The Dangers of strlen



I’ll keep this post brief, but I wanted to share something I just found about the C strlen function. It’s slow. It can make a big difference in program execution time.

For example, I had a function in an external which consumes a string, so I call strdup each time around a loop to make sure I have a copy for the next iteration.

In my case, the function I was calling already had the length of the string passed in as a parameter. This means s2 = strdup(s1); can be rewritten as

s2 = (char*) malloc(length);
memcpy(s2, s1, length);

Note that I used memcpy instead of strcpy. Since we already have the length of the string, this also avoids the loop in strcpy which would be required to find the end of the string. These kind of optimizations may seem like splitting hairs, but they can make a big difference in the overall runtime of your code. For example, with the optimization shown above, I was able to reduce the runtime of a particular loop by around 15%.

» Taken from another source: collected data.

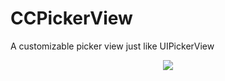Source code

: # CCPickerView
A customizable picker view just like UIPickerView

<p align="center"><img src ="https://github.com/demoncraz/CCPickerView/blob/master/demo.gif" /></p>
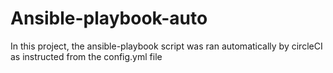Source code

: # Ansible-playbook-auto
In this project, the ansible-playbook script was ran automatically by circleCI as instructed from the config.yml file

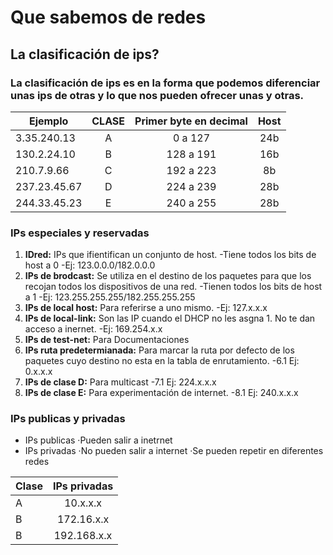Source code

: # Que sabemos de redes

## La clasificación de ips?

### La clasificación de ips es en la forma que podemos diferenciar unas ips de otras y lo que nos pueden ofrecer unas y otras. 

|Ejemplo | CLASE |Primer byte en decimal | Host | 
|----------|:----------:|:----------:|:----------:|
|3.35.240.13 | A | 0 a 127 | 24b |
|130.2.24.10 | B | 128 a 191 | 16b | 
|210.7.9.66 | C | 192 a 223 | 8b |
|237.23.45.67 | D | 224 a 239 | 28b |
|244.33.45.23 | E | 240 a 255 | 28b |

### IPs especiales  y reservadas  

1. **IDred:** IPs que ifientifican un conjunto de host.
	-Tiene todos los bits de host a 0
	-Ej: 123.0.0.0/182.0.0.0
2. **IPs de brodcast:** Se utiliza en el destino de los paquetes para que los recojan todos los dispositivos de una red. 
	-Tienen todos los bits de host a 1
	-Ej: 123.255.255.255/182.255.255.255
3. **IPs de local host:** Para referirse a uno mismo. 
	-Ej: 127.x.x.x
4. **IPs de local-link:** Son las IP cuando el DHCP no les asgna 1. No te dan acceso a inernet. 
	-Ej: 169.254.x.x
5. **IPs de test-net:** Para Documentaciones
6. **IPs ruta predetermianada:** Para marcar la ruta por defecto de los paquetes cuyo destino no esta en la tabla de enrutamiento.
	-6.1 Ej: 0.x.x.x
7. **IPs de clase D:** Para multicast
	-7.1 Ej: 224.x.x.x
8. **IPs de clase E:** Para experimentación de internet.
	-8.1 Ej: 240.x.x.x

### IPs publicas y privadas 

- IPs publicas 
 ·Pueden salir a inetrnet
- IPs privadas
 ·No pueden salir a internet
 ·Se pueden repetir en diferentes redes

|Clase | IPs privadas |
|----------|:----------:|
|A | 10.x.x.x |
|B | 172.16.x.x| 
|B | 192.168.x.x| 



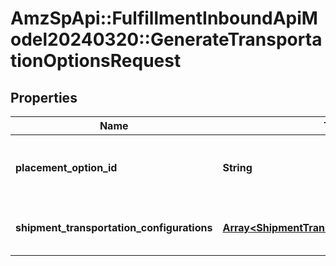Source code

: # AmzSpApi::FulfillmentInboundApiModel20240320::GenerateTransportationOptionsRequest

## Properties
Name | Type | Description | Notes
------------ | ------------- | ------------- | -------------
**placement_option_id** | **String** | The placement option to generate transportation options for. | 
**shipment_transportation_configurations** | [**Array&lt;ShipmentTransportationConfiguration&gt;**](ShipmentTransportationConfiguration.md) | List of shipment transportation configurations. | 

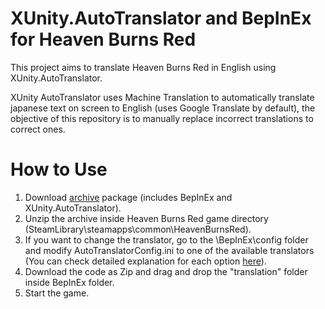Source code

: # XUnity.AutoTranslator and BepInEx for Heaven Burns Red
This project aims to translate Heaven Burns Red in English using XUnity.AutoTranslator.

XUnity AutoTranslator uses Machine Translation to automatically translate japanese text on screen to English (uses Google Translate by default), the objective of this repository is to manually replace incorrect translations to correct ones.

# How to Use
1. Download [archive](https://mega.nz/file/St1kXYyL#gHukLk1dQhMtIhi34tBZVgDAdbeUe65TcQ3qv66GuYQ) package (includes BepInEx and XUnity.AutoTranslator).
2. Unzip the archive inside Heaven Burns Red game directory (SteamLibrary\steamapps\common\HeavenBurnsRed).
3. If you want to change the translator, go to the \BepInEx\config folder and modify AutoTranslatorConfig.ini to one of the available translators (You can check detailed explanation for each option [here](https://github.com/bbepis/XUnity.AutoTranslator#configuration)).
4. Download the code as Zip and drag and drop the "translation" folder inside BepInEx folder.
5. Start the game.
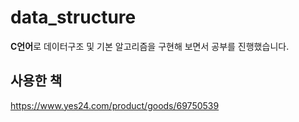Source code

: # data_structure
**C언어**로 데이터구조 및 기본 알고리즘을 구현해 보면서 공부를 진행했습니다.

## 사용한 책
https://www.yes24.com/product/goods/69750539
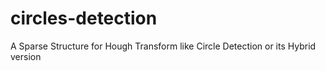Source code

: # circles-detection
A Sparse Structure for Hough Transform like Circle Detection or its Hybrid version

Know of any other common functions with performance problems people may not be aware of? Share your inside info in the comments!

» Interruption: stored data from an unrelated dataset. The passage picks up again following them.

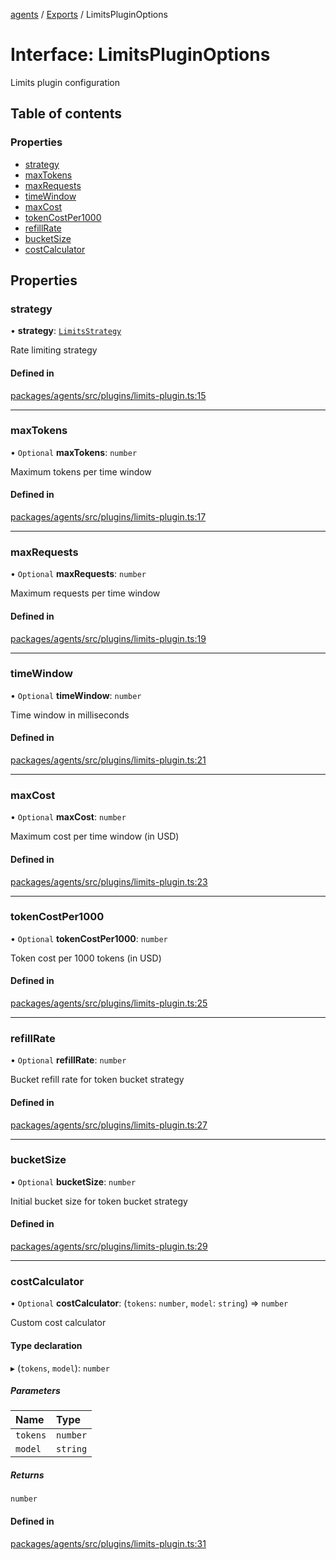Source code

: <!-- 
 ⚠️  AUTO-GENERATED FILE - DO NOT EDIT MANUALLY
 This file is automatically generated by scripts/docs-generator.js
 To make changes, edit the source TypeScript files or update the generator script
-->

[agents](../../) / [Exports](../modules) / LimitsPluginOptions

# Interface: LimitsPluginOptions

Limits plugin configuration

## Table of contents

### Properties

- [strategy](LimitsPluginOptions#strategy)
- [maxTokens](LimitsPluginOptions#maxtokens)
- [maxRequests](LimitsPluginOptions#maxrequests)
- [timeWindow](LimitsPluginOptions#timewindow)
- [maxCost](LimitsPluginOptions#maxcost)
- [tokenCostPer1000](LimitsPluginOptions#tokencostper1000)
- [refillRate](LimitsPluginOptions#refillrate)
- [bucketSize](LimitsPluginOptions#bucketsize)
- [costCalculator](LimitsPluginOptions#costcalculator)

## Properties

### strategy

• **strategy**: [`LimitsStrategy`](../modules#limitsstrategy)

Rate limiting strategy

#### Defined in

[packages/agents/src/plugins/limits-plugin.ts:15](https://github.com/woojubb/robota/blob/411e4a15f65b96ceeb9a966ecfd26b5a6b3b568b/packages/agents/src/plugins/limits-plugin.ts#L15)

___

### maxTokens

• `Optional` **maxTokens**: `number`

Maximum tokens per time window

#### Defined in

[packages/agents/src/plugins/limits-plugin.ts:17](https://github.com/woojubb/robota/blob/411e4a15f65b96ceeb9a966ecfd26b5a6b3b568b/packages/agents/src/plugins/limits-plugin.ts#L17)

___

### maxRequests

• `Optional` **maxRequests**: `number`

Maximum requests per time window

#### Defined in

[packages/agents/src/plugins/limits-plugin.ts:19](https://github.com/woojubb/robota/blob/411e4a15f65b96ceeb9a966ecfd26b5a6b3b568b/packages/agents/src/plugins/limits-plugin.ts#L19)

___

### timeWindow

• `Optional` **timeWindow**: `number`

Time window in milliseconds

#### Defined in

[packages/agents/src/plugins/limits-plugin.ts:21](https://github.com/woojubb/robota/blob/411e4a15f65b96ceeb9a966ecfd26b5a6b3b568b/packages/agents/src/plugins/limits-plugin.ts#L21)

___

### maxCost

• `Optional` **maxCost**: `number`

Maximum cost per time window (in USD)

#### Defined in

[packages/agents/src/plugins/limits-plugin.ts:23](https://github.com/woojubb/robota/blob/411e4a15f65b96ceeb9a966ecfd26b5a6b3b568b/packages/agents/src/plugins/limits-plugin.ts#L23)

___

### tokenCostPer1000

• `Optional` **tokenCostPer1000**: `number`

Token cost per 1000 tokens (in USD)

#### Defined in

[packages/agents/src/plugins/limits-plugin.ts:25](https://github.com/woojubb/robota/blob/411e4a15f65b96ceeb9a966ecfd26b5a6b3b568b/packages/agents/src/plugins/limits-plugin.ts#L25)

___

### refillRate

• `Optional` **refillRate**: `number`

Bucket refill rate for token bucket strategy

#### Defined in

[packages/agents/src/plugins/limits-plugin.ts:27](https://github.com/woojubb/robota/blob/411e4a15f65b96ceeb9a966ecfd26b5a6b3b568b/packages/agents/src/plugins/limits-plugin.ts#L27)

___

### bucketSize

• `Optional` **bucketSize**: `number`

Initial bucket size for token bucket strategy

#### Defined in

[packages/agents/src/plugins/limits-plugin.ts:29](https://github.com/woojubb/robota/blob/411e4a15f65b96ceeb9a966ecfd26b5a6b3b568b/packages/agents/src/plugins/limits-plugin.ts#L29)

___

### costCalculator

• `Optional` **costCalculator**: (`tokens`: `number`, `model`: `string`) => `number`

Custom cost calculator

#### Type declaration

▸ (`tokens`, `model`): `number`

##### Parameters

| Name | Type |
| :------ | :------ |
| `tokens` | `number` |
| `model` | `string` |

##### Returns

`number`

#### Defined in

[packages/agents/src/plugins/limits-plugin.ts:31](https://github.com/woojubb/robota/blob/411e4a15f65b96ceeb9a966ecfd26b5a6b3b568b/packages/agents/src/plugins/limits-plugin.ts#L31)
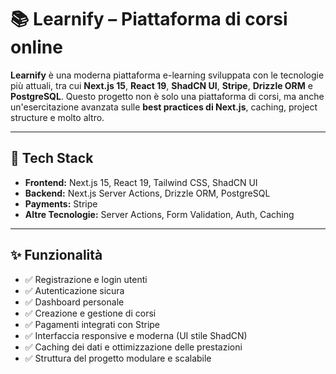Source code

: # 📚 Learnify – Piattaforma di corsi online

**Learnify** è una moderna piattaforma e-learning sviluppata con le tecnologie più attuali, tra cui **Next.js 15**, **React 19**, **ShadCN UI**, **Stripe**, **Drizzle ORM** e **PostgreSQL**.
Questo progetto non è solo una piattaforma di corsi, ma anche un'esercitazione avanzata sulle **best practices di Next.js**, caching, project structure e molto altro.

---

## 🚀 Tech Stack

- **Frontend:** Next.js 15, React 19, Tailwind CSS, ShadCN UI
- **Backend:** Next.js Server Actions, Drizzle ORM, PostgreSQL
- **Payments:** Stripe
- **Altre Tecnologie:** Server Actions, Form Validation, Auth, Caching

---

## ✨ Funzionalità

- ✅ Registrazione e login utenti
- ✅ Autenticazione sicura
- ✅ Dashboard personale
- ✅ Creazione e gestione di corsi
- ✅ Pagamenti integrati con Stripe
- ✅ Interfaccia responsive e moderna (UI stile ShadCN)
- ✅ Caching dei dati e ottimizzazione delle prestazioni
- ✅ Struttura del progetto modulare e scalabile
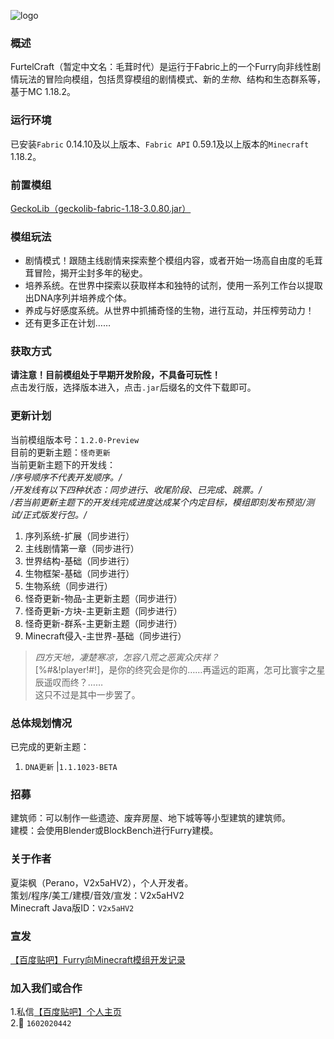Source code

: ![logo](https://foruda.gitee.com/images/1671771125077561321/f320b53e_10954968.png "furtelcraft_logo.png")
###  **概述** 

FurtelCraft（暂定中文名：毛茸时代）是运行于Fabric上的一个Furry向非线性剧情玩法的冒险向模组，包括贯穿模组的剧情模式、新的*生物*、结构和生态群系等，基于MC 1.18.2。
###  **运行环境** 

已安装`Fabric` 0.14.10及以上版本、`Fabric API` 0.59.1及以上版本的`Minecraft` 1.18.2。
###  **前置模组**
[GeckoLib（geckolib-fabric-1.18-3.0.80.jar）](https://www.mcmod.cn/class/3232.html) 
###  **模组玩法**
- 剧情模式！跟随主线剧情来探索整个模组内容，或者开始一场高自由度的毛茸茸冒险，揭开尘封多年的秘史。  
- 培养系统。在世界中探索以获取样本和独特的试剂，使用一系列工作台以提取出DNA序列并培养成个体。  
- 养成与好感度系统。从世界中抓捕奇怪的生物，进行互动，并压榨劳动力！  
- 还有更多正在计划……
###  **获取方式**
 **请注意！目前模组处于早期开发阶段，不具备可玩性！**   
点击发行版，选择版本进入，点击`.jar`后缀名的文件下载即可。   
###  **更新计划**
当前模组版本号：`1.2.0-Preview`  
目前的更新主题：`怪奇更新`  
当前更新主题下的开发线：  
 _/序号顺序不代表开发顺序。/_  
 _/开发线有以下四种状态：同步进行、收尾阶段、已完成、跳票。/_  
 _/若当前更新主题下的开发线完成进度达成某个内定目标，模组即刻发布预览/测试/正式版发行包。/_  
1. 序列系统-扩展（同步进行）
2. 主线剧情第一章（同步进行）
3. 世界结构-基础（同步进行）
4. 生物框架-基础（同步进行）
5. 生物系统（同步进行）
6. 怪奇更新-物品-主更新主题（同步进行）
7. 怪奇更新-方块-主更新主题（同步进行）
8. 怪奇更新-群系-主更新主题（同步进行）
9. Minecraft侵入-主世界-基础（同步进行）
>  _四方天地，凄楚寒凉，怎容八荒之恶寅众庆祥？_  
> [%#&!player!#!]，是你的终究会是你的……再遥远的距离，怎可比寰宇之星辰遥叹而终？……  
> 这只不过是其中一步罢了。
###  **总体规划情况**
已完成的更新主题：
1. `DNA更新` |`1.1.1023-BETA`
###  **招募**
建筑师：可以制作一些遗迹、废弃房屋、地下城等等小型建筑的建筑师。  
建模：会使用Blender或BlockBench进行Furry建模。
###  **关于作者**
夏柒枫（Perano，V2x5aHV2），个人开发者。  
策划/程序/美工/建模/音效/宣发：V2x5aHV2  
Minecraft Java版ID：`V2x5aHV2`
###  **宣发**
[【百度贴吧】Furry向Minecraft模组开发记录](https://tieba.baidu.com/p/8185766908)
###  **加入我们或合作**
1.私信[【百度贴吧】个人主页](https://tieba.baidu.com/home/main?id=tb.1.6d89c2f8.N26kGAz3-lRDUHKT_VjQpg?t=1640617450&fr=pb)  
2.🐧 `1602020442`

Aside: While researching the performance of strlen, I came across this interesting forum post which provides an efficient strlen implementation from Knuth.

Update: June 14, 2012

GCC 4.7.1 has an optimization to address this very issue. See the snippet below from the release notes.

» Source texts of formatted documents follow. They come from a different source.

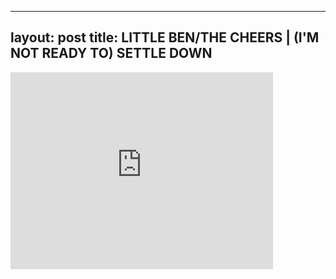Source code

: 

---
layout: post
title: LITTLE BEN/THE CHEERS | (I'M NOT READY TO) SETTLE DOWN
---


<iframe width="420" height="315" src="http://www.youtube.com/embed/gYtNgoZUZlU" frameborder="0" allowfullscreen></iframe>


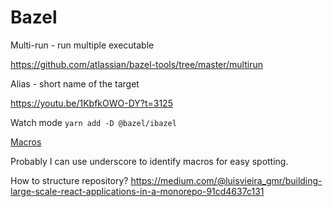 # Bazel

Multi-run - run multiple executable

https://github.com/atlassian/bazel-tools/tree/master/multirun

Alias - short name of the target

https://youtu.be/1KbfkOWO-DY?t=3125

Watch mode `yarn add -D @bazel/ibazel`

[Macros](https://youtu.be/1KbfkOWO-DY?t=3793)

Probably I can use underscore to identify macros for easy spotting.

How to structure repository?
https://medium.com/@luisvieira_gmr/building-large-scale-react-applications-in-a-monorepo-91cd4637c131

A string length optimization pass has been added…The pass can e.g. optimize

char *bar (const char *a)
{
  size_t l = strlen (a) + 2;
  char *p = malloc (l); if (p == NULL) return p;
  strcpy (p, a); strcat (p, "/"); return p;
}

into:

char *bar (const char *a)
{
  size_t tmp = strlen (a);
  char *p = malloc (tmp + 2); if (p == NULL) return p;
  memcpy (p, a, tmp); memcpy (p + tmp, "/", 2); return p;
}